● **Try it**
Give back every record word for word, but keep the pictures out.

● **Given data**
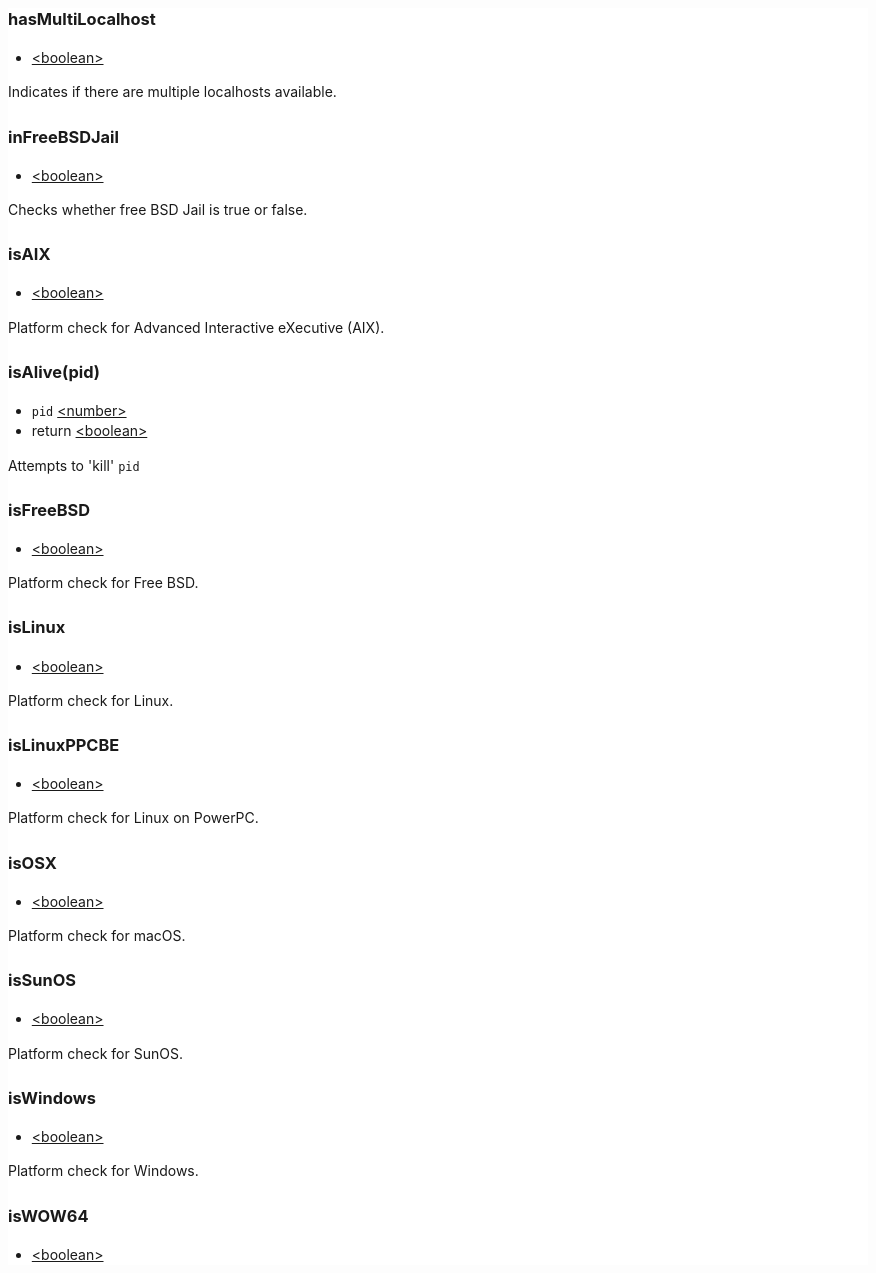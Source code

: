 ### hasMultiLocalhost
* [&lt;boolean>]

Indicates if there are multiple localhosts available.

### inFreeBSDJail
* [&lt;boolean>]

Checks whether free BSD Jail is true or false.

### isAIX
* [&lt;boolean>]

Platform check for Advanced Interactive eXecutive (AIX).

### isAlive(pid)
* `pid` [&lt;number>]
* return [&lt;boolean>]

Attempts to 'kill' `pid`

### isFreeBSD
* [&lt;boolean>]

Platform check for Free BSD.

### isLinux
* [&lt;boolean>]

Platform check for Linux.

### isLinuxPPCBE
* [&lt;boolean>]

Platform check for Linux on PowerPC.

### isOSX
* [&lt;boolean>]

Platform check for macOS.

### isSunOS
* [&lt;boolean>]

Platform check for SunOS.

### isWindows
* [&lt;boolean>]

Platform check for Windows.

### isWOW64
* [&lt;boolean>]


[&lt;Array>]: https://developer.mozilla.org/en-US/docs/Web/JavaScript/Reference/Global_Objects/Array
[&lt;ArrayBufferView&#91;&#93;>]: https://developer.mozilla.org/en-US/docs/Web/API/ArrayBufferView
[&lt;Buffer>]: https://nodejs.org/api/buffer.html#buffer_class_buffer
[&lt;Function>]: https://developer.mozilla.org/en-US/docs/Web/JavaScript/Reference/Global_Objects/Function
[&lt;Object>]: https://developer.mozilla.org/en-US/docs/Web/JavaScript/Reference/Global_Objects/Object
[&lt;RegExp>]: https://developer.mozilla.org/en-US/docs/Web/JavaScript/Reference/Global_Objects/RegExp
[&lt;boolean>]: https://developer.mozilla.org/en-US/docs/Web/JavaScript/Data_structures#Boolean_type
[&lt;number>]: https://developer.mozilla.org/en-US/docs/Web/JavaScript/Data_structures#Number_type
[&lt;string>]: https://developer.mozilla.org/en-US/docs/Web/JavaScript/Data_structures#String_type
[`hijackstdio.hijackStdErr()`]: #hijackstderrlistener
[`hijackstdio.hijackStdOut()`]: #hijackstdoutlistener
[internationalization]: https://github.com/nodejs/node/wiki/Intl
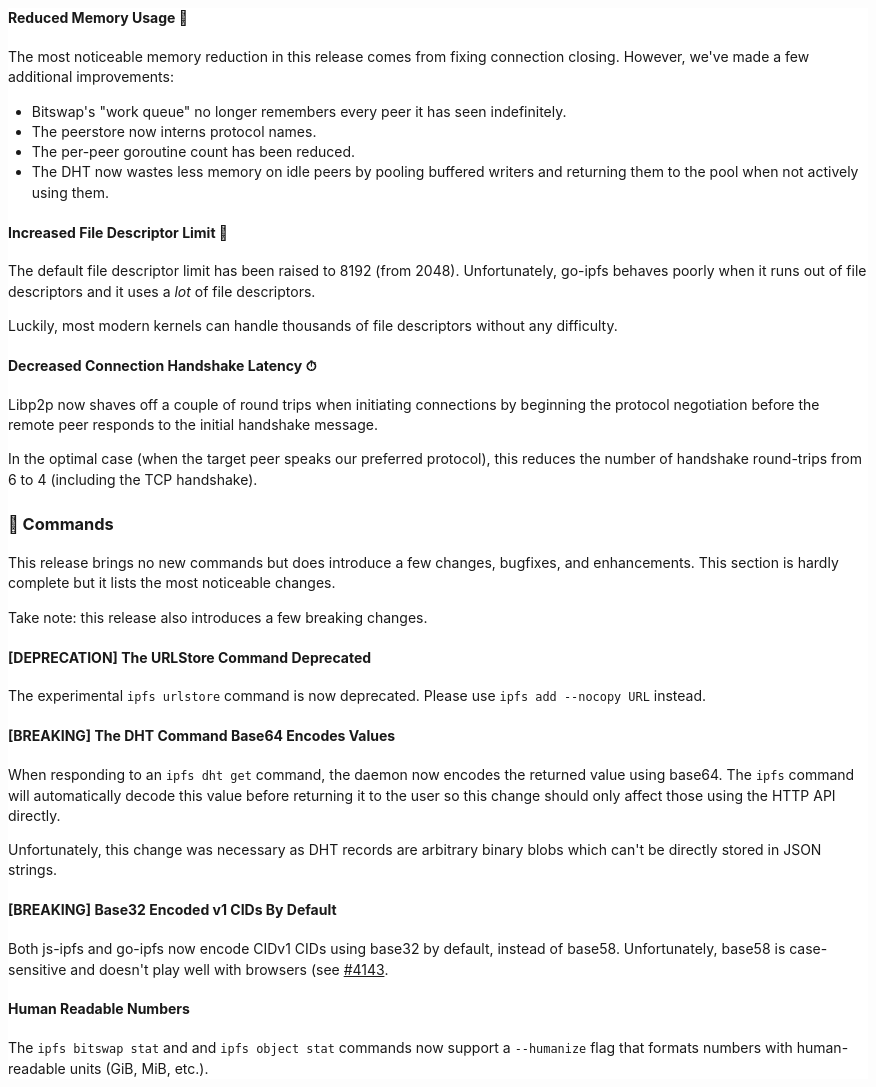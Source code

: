#### Reduced Memory Usage 🧠

The most noticeable memory reduction in this release comes from fixing connection closing. However, we've made a few additional improvements:

- Bitswap's "work queue" no longer remembers every peer it has seen indefinitely.
- The peerstore now interns protocol names.
- The per-peer goroutine count has been reduced.
- The DHT now wastes less memory on idle peers by pooling buffered writers and returning them to the pool when not actively using them.

#### Increased File Descriptor Limit 📝

The default file descriptor limit has been raised to 8192 (from 2048). Unfortunately, go-ipfs behaves poorly when it runs out of file descriptors and it uses a _lot_ of file descriptors.

Luckily, most modern kernels can handle thousands of file descriptors without any difficulty.

#### Decreased Connection Handshake Latency ⏱

Libp2p now shaves off a couple of round trips when initiating connections by beginning the protocol negotiation before the remote peer responds to the initial handshake message.

In the optimal case (when the target peer speaks our preferred protocol), this reduces the number of handshake round-trips from 6 to 4 (including the TCP handshake).

### 📢 Commands

This release brings no new commands but does introduce a few changes, bugfixes, and enhancements. This section is hardly complete but it lists the most noticeable changes.

Take note: this release also introduces a few breaking changes.

#### [DEPRECATION] The URLStore Command Deprecated

The experimental `ipfs urlstore` command is now deprecated. Please use `ipfs add --nocopy URL` instead.

#### [BREAKING] The DHT Command Base64 Encodes Values

When responding to an `ipfs dht get` command, the daemon now encodes the returned value using base64. The `ipfs` command will automatically decode this value before returning it to the user so this change should only affect those using the HTTP API directly.

Unfortunately, this change was necessary as DHT records are arbitrary binary blobs which can't be directly stored in JSON strings.

#### [BREAKING] Base32 Encoded v1 CIDs By Default

Both js-ipfs and go-ipfs now encode CIDv1 CIDs using base32 by default, instead of base58. Unfortunately, base58 is case-sensitive and doesn't play well with browsers (see [#4143](https://github.com/ipfs/go-ipfs/issues/4143).

#### Human Readable Numbers

The `ipfs bitswap stat` and and `ipfs object stat` commands now support a `--humanize` flag that formats numbers with human-readable units (GiB, MiB, etc.).


[secio-bug]: https://github.com/libp2p/go-libp2p/issues/644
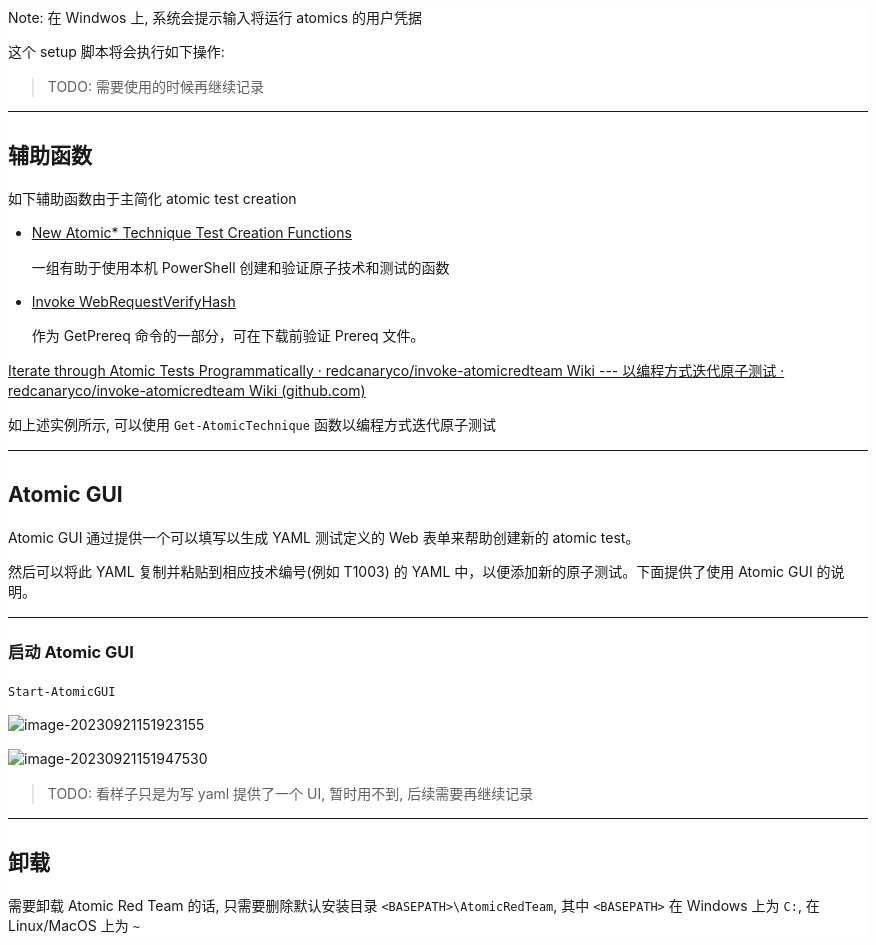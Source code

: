 Note: 在 Windwos 上, 系统会提示输入将运行 atomics 的用户凭据

这个 setup 脚本将会执行如下操作:

> TODO: 需要使用的时候再继续记录

---

## 辅助函数

如下辅助函数由于主简化 atomic test creation

- [New Atomic* Technique Test Creation Functions](https://github.com/redcanaryco/invoke-atomicredteam/wiki/New-Atomic*-Technique-Test-Creation-Functions)

  一组有助于使用本机 PowerShell 创建和验证原子技术和测试的函数

- [Invoke WebRequestVerifyHash](https://github.com/redcanaryco/invoke-atomicredteam/wiki/Invoke-WebRequestVerifyHash)

  作为 GetPrereq 命令的一部分，可在下载前验证 Prereq 文件。

[Iterate through Atomic Tests Programmatically · redcanaryco/invoke-atomicredteam Wiki --- 以编程方式迭代原子测试 · redcanaryco/invoke-atomicredteam Wiki (github.com)](https://github.com/redcanaryco/invoke-atomicredteam/wiki/Iterate-through-Atomic-Tests-Programmatically)

如上述实例所示, 可以使用 `Get-AtomicTechnique` 函数以编程方式迭代原子测试

----

## Atomic GUI

Atomic GUI 通过提供一个可以填写以生成 YAML 测试定义的 Web 表单来帮助创建新的 atomic  test。

然后可以将此 YAML 复制并粘贴到相应技术编号(例如 T1003) 的 YAML 中，以便添加新的原子测试。下面提供了使用 Atomic GUI 的说明。

---

### 启动 Atomic GUI

```powershell
Start-AtomicGUI
```

![image-20230921151923155](http://cdn.ayusummer233.top/DailyNotes/202309211519834.png)

![image-20230921151947530](http://cdn.ayusummer233.top/DailyNotes/202309211519682.png)

> TODO: 看样子只是为写 yaml 提供了一个 UI, 暂时用不到, 后续需要再继续记录

---

## 卸载

需要卸载 Atomic Red Team 的话, 只需要删除默认安装目录 `<BASEPATH>\AtomicRedTeam`, 其中 `<BASEPATH>` 在 Windows 上为 `C:`, 在 Linux/MacOS 上为 `~`
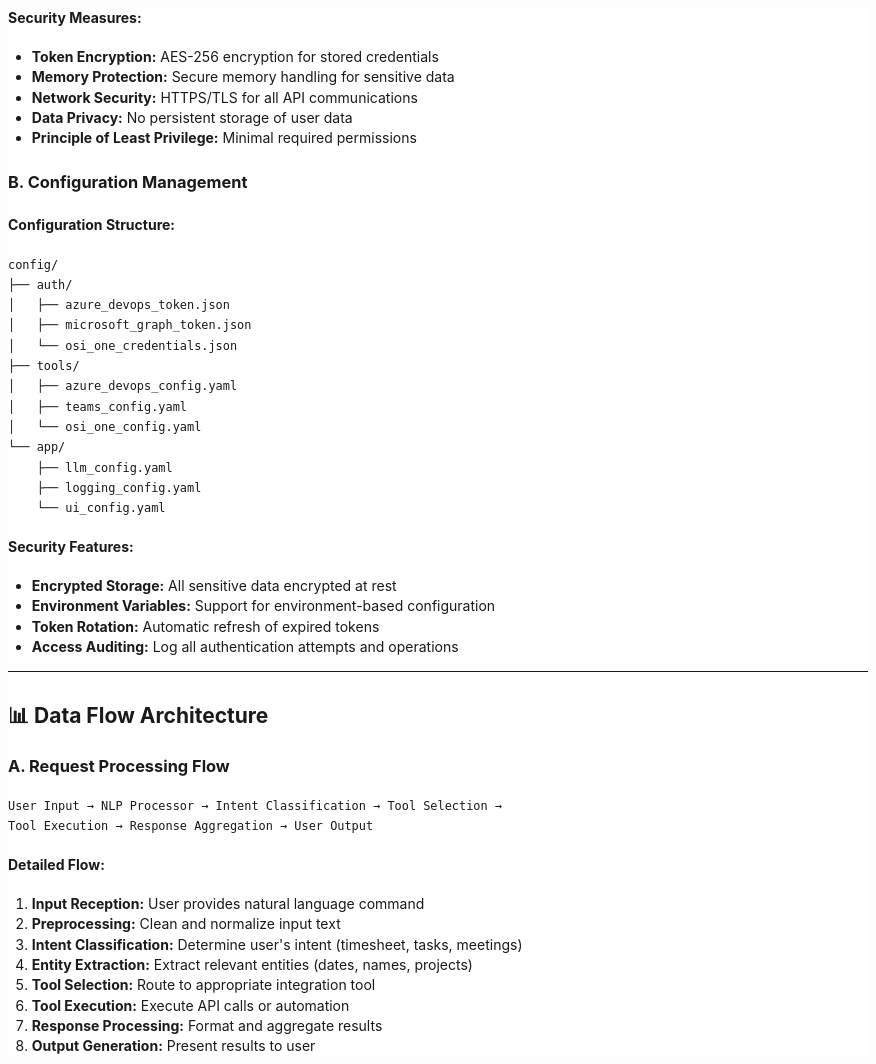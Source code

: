 #### **Security Measures:**
- **Token Encryption:** AES-256 encryption for stored credentials
- **Memory Protection:** Secure memory handling for sensitive data
- **Network Security:** HTTPS/TLS for all API communications
- **Data Privacy:** No persistent storage of user data
- **Principle of Least Privilege:** Minimal required permissions

### **B. Configuration Management**

#### **Configuration Structure:**
```
config/
├── auth/
│   ├── azure_devops_token.json
│   ├── microsoft_graph_token.json
│   └── osi_one_credentials.json
├── tools/
│   ├── azure_devops_config.yaml
│   ├── teams_config.yaml
│   └── osi_one_config.yaml
└── app/
    ├── llm_config.yaml
    ├── logging_config.yaml
    └── ui_config.yaml
```

#### **Security Features:**
- **Encrypted Storage:** All sensitive data encrypted at rest
- **Environment Variables:** Support for environment-based configuration
- **Token Rotation:** Automatic refresh of expired tokens
- **Access Auditing:** Log all authentication attempts and operations

---

## 📊 Data Flow Architecture

### **A. Request Processing Flow**

```
User Input → NLP Processor → Intent Classification → Tool Selection → 
Tool Execution → Response Aggregation → User Output
```

#### **Detailed Flow:**
1. **Input Reception:** User provides natural language command
2. **Preprocessing:** Clean and normalize input text
3. **Intent Classification:** Determine user's intent (timesheet, tasks, meetings)
4. **Entity Extraction:** Extract relevant entities (dates, names, projects)
5. **Tool Selection:** Route to appropriate integration tool
6. **Tool Execution:** Execute API calls or automation
7. **Response Processing:** Format and aggregate results
8. **Output Generation:** Present results to user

● **Written answer**
Source code

: ### hasMultiLocalhost
* [&lt;boolean>]

Indicates if there are multiple localhosts available.

### inFreeBSDJail
* [&lt;boolean>]

Checks whether free BSD Jail is true or false.

### isAIX
* [&lt;boolean>]

Platform check for Advanced Interactive eXecutive (AIX).

### isAlive(pid)
* `pid` [&lt;number>]
* return [&lt;boolean>]

Attempts to 'kill' `pid`

### isFreeBSD
* [&lt;boolean>]

Platform check for Free BSD.

### isLinux
* [&lt;boolean>]

Platform check for Linux.

### isLinuxPPCBE
* [&lt;boolean>]

Platform check for Linux on PowerPC.

### isOSX
* [&lt;boolean>]

Platform check for macOS.

### isSunOS
* [&lt;boolean>]

Platform check for SunOS.

### isWindows
* [&lt;boolean>]

Platform check for Windows.

### isWOW64
* [&lt;boolean>]


[&lt;Array>]: https://developer.mozilla.org/en-US/docs/Web/JavaScript/Reference/Global_Objects/Array
[&lt;ArrayBufferView&#91;&#93;>]: https://developer.mozilla.org/en-US/docs/Web/API/ArrayBufferView
[&lt;Buffer>]: https://nodejs.org/api/buffer.html#buffer_class_buffer
[&lt;Function>]: https://developer.mozilla.org/en-US/docs/Web/JavaScript/Reference/Global_Objects/Function
[&lt;Object>]: https://developer.mozilla.org/en-US/docs/Web/JavaScript/Reference/Global_Objects/Object
[&lt;RegExp>]: https://developer.mozilla.org/en-US/docs/Web/JavaScript/Reference/Global_Objects/RegExp
[&lt;boolean>]: https://developer.mozilla.org/en-US/docs/Web/JavaScript/Data_structures#Boolean_type
[&lt;number>]: https://developer.mozilla.org/en-US/docs/Web/JavaScript/Data_structures#Number_type
[&lt;string>]: https://developer.mozilla.org/en-US/docs/Web/JavaScript/Data_structures#String_type
[`hijackstdio.hijackStdErr()`]: #hijackstderrlistener
[`hijackstdio.hijackStdOut()`]: #hijackstdoutlistener
[internationalization]: https://github.com/nodejs/node/wiki/Intl
Source code

:#### Reduced Memory Usage 🧠

The most noticeable memory reduction in this release comes from fixing connection closing. However, we've made a few additional improvements:

- Bitswap's "work queue" no longer remembers every peer it has seen indefinitely.
- The peerstore now interns protocol names.
- The per-peer goroutine count has been reduced.
- The DHT now wastes less memory on idle peers by pooling buffered writers and returning them to the pool when not actively using them.

#### Increased File Descriptor Limit 📝

The default file descriptor limit has been raised to 8192 (from 2048). Unfortunately, go-ipfs behaves poorly when it runs out of file descriptors and it uses a _lot_ of file descriptors.

Luckily, most modern kernels can handle thousands of file descriptors without any difficulty.

#### Decreased Connection Handshake Latency ⏱

Libp2p now shaves off a couple of round trips when initiating connections by beginning the protocol negotiation before the remote peer responds to the initial handshake message.

In the optimal case (when the target peer speaks our preferred protocol), this reduces the number of handshake round-trips from 6 to 4 (including the TCP handshake).

### 📢 Commands

This release brings no new commands but does introduce a few changes, bugfixes, and enhancements. This section is hardly complete but it lists the most noticeable changes.

Take note: this release also introduces a few breaking changes.

#### [DEPRECATION] The URLStore Command Deprecated

The experimental `ipfs urlstore` command is now deprecated. Please use `ipfs add --nocopy URL` instead.

#### [BREAKING] The DHT Command Base64 Encodes Values

When responding to an `ipfs dht get` command, the daemon now encodes the returned value using base64. The `ipfs` command will automatically decode this value before returning it to the user so this change should only affect those using the HTTP API directly.

Unfortunately, this change was necessary as DHT records are arbitrary binary blobs which can't be directly stored in JSON strings.

#### [BREAKING] Base32 Encoded v1 CIDs By Default

Both js-ipfs and go-ipfs now encode CIDv1 CIDs using base32 by default, instead of base58. Unfortunately, base58 is case-sensitive and doesn't play well with browsers (see [#4143](https://github.com/ipfs/go-ipfs/issues/4143).

#### Human Readable Numbers

The `ipfs bitswap stat` and and `ipfs object stat` commands now support a `--humanize` flag that formats numbers with human-readable units (GiB, MiB, etc.).


[secio-bug]: https://github.com/libp2p/go-libp2p/issues/644
Source code

: Note: 在 Windwos 上, 系统会提示输入将运行 atomics 的用户凭据

这个 setup 脚本将会执行如下操作:

> TODO: 需要使用的时候再继续记录

---

## 辅助函数

如下辅助函数由于主简化 atomic test creation

- [New Atomic* Technique Test Creation Functions](https://github.com/redcanaryco/invoke-atomicredteam/wiki/New-Atomic*-Technique-Test-Creation-Functions)

  一组有助于使用本机 PowerShell 创建和验证原子技术和测试的函数

- [Invoke WebRequestVerifyHash](https://github.com/redcanaryco/invoke-atomicredteam/wiki/Invoke-WebRequestVerifyHash)

  作为 GetPrereq 命令的一部分，可在下载前验证 Prereq 文件。

[Iterate through Atomic Tests Programmatically · redcanaryco/invoke-atomicredteam Wiki --- 以编程方式迭代原子测试 · redcanaryco/invoke-atomicredteam Wiki (github.com)](https://github.com/redcanaryco/invoke-atomicredteam/wiki/Iterate-through-Atomic-Tests-Programmatically)

如上述实例所示, 可以使用 `Get-AtomicTechnique` 函数以编程方式迭代原子测试

----

## Atomic GUI

Atomic GUI 通过提供一个可以填写以生成 YAML 测试定义的 Web 表单来帮助创建新的 atomic  test。

然后可以将此 YAML 复制并粘贴到相应技术编号(例如 T1003) 的 YAML 中，以便添加新的原子测试。下面提供了使用 Atomic GUI 的说明。

---

### 启动 Atomic GUI

```powershell
Start-AtomicGUI
```

![image-20230921151923155](http://cdn.ayusummer233.top/DailyNotes/202309211519834.png)

![image-20230921151947530](http://cdn.ayusummer233.top/DailyNotes/202309211519682.png)

> TODO: 看样子只是为写 yaml 提供了一个 UI, 暂时用不到, 后续需要再继续记录

---

## 卸载

需要卸载 Atomic Red Team 的话, 只需要删除默认安装目录 `<BASEPATH>\AtomicRedTeam`, 其中 `<BASEPATH>` 在 Windows 上为 `C:`, 在 Linux/MacOS 上为 `~`
Source code

: #### **Security Measures:**
- **Token Encryption:** AES-256 encryption for stored credentials
- **Memory Protection:** Secure memory handling for sensitive data
- **Network Security:** HTTPS/TLS for all API communications
- **Data Privacy:** No persistent storage of user data
- **Principle of Least Privilege:** Minimal required permissions

### **B. Configuration Management**

#### **Configuration Structure:**
```
config/
├── auth/
│   ├── azure_devops_token.json
│   ├── microsoft_graph_token.json
│   └── osi_one_credentials.json
├── tools/
│   ├── azure_devops_config.yaml
│   ├── teams_config.yaml
│   └── osi_one_config.yaml
└── app/
    ├── llm_config.yaml
    ├── logging_config.yaml
    └── ui_config.yaml
```

#### **Security Features:**
- **Encrypted Storage:** All sensitive data encrypted at rest
- **Environment Variables:** Support for environment-based configuration
- **Token Rotation:** Automatic refresh of expired tokens
- **Access Auditing:** Log all authentication attempts and operations

---

## 📊 Data Flow Architecture

### **A. Request Processing Flow**

```
User Input → NLP Processor → Intent Classification → Tool Selection → 
Tool Execution → Response Aggregation → User Output
```

#### **Detailed Flow:**
1. **Input Reception:** User provides natural language command
2. **Preprocessing:** Clean and normalize input text
3. **Intent Classification:** Determine user's intent (timesheet, tasks, meetings)
4. **Entity Extraction:** Extract relevant entities (dates, names, projects)
5. **Tool Selection:** Route to appropriate integration tool
6. **Tool Execution:** Execute API calls or automation
7. **Response Processing:** Format and aggregate results
8. **Output Generation:** Present results to user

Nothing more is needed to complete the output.